▸ Aim of the exercise:
For each line below that includes the string "subgraph", show the whole line.

▸ Records supplied:
********

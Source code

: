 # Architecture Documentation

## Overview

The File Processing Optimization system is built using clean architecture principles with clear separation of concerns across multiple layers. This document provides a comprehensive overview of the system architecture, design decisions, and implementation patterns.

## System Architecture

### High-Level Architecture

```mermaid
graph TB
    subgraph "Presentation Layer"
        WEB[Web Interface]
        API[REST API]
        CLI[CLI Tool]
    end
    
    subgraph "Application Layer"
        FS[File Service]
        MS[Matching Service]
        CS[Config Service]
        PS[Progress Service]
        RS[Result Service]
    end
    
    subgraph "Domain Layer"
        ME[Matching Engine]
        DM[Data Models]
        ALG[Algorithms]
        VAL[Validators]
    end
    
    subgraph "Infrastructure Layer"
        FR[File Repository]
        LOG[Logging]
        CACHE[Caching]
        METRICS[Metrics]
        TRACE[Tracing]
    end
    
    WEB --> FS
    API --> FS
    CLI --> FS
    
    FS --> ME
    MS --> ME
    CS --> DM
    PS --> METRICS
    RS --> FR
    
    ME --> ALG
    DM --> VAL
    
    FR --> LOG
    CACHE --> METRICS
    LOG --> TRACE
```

********

▸ Answer area:
    subgraph "Presentation Layer"
    subgraph "Application Layer"
    subgraph "Domain Layer"
    subgraph "Infrastructure Layer"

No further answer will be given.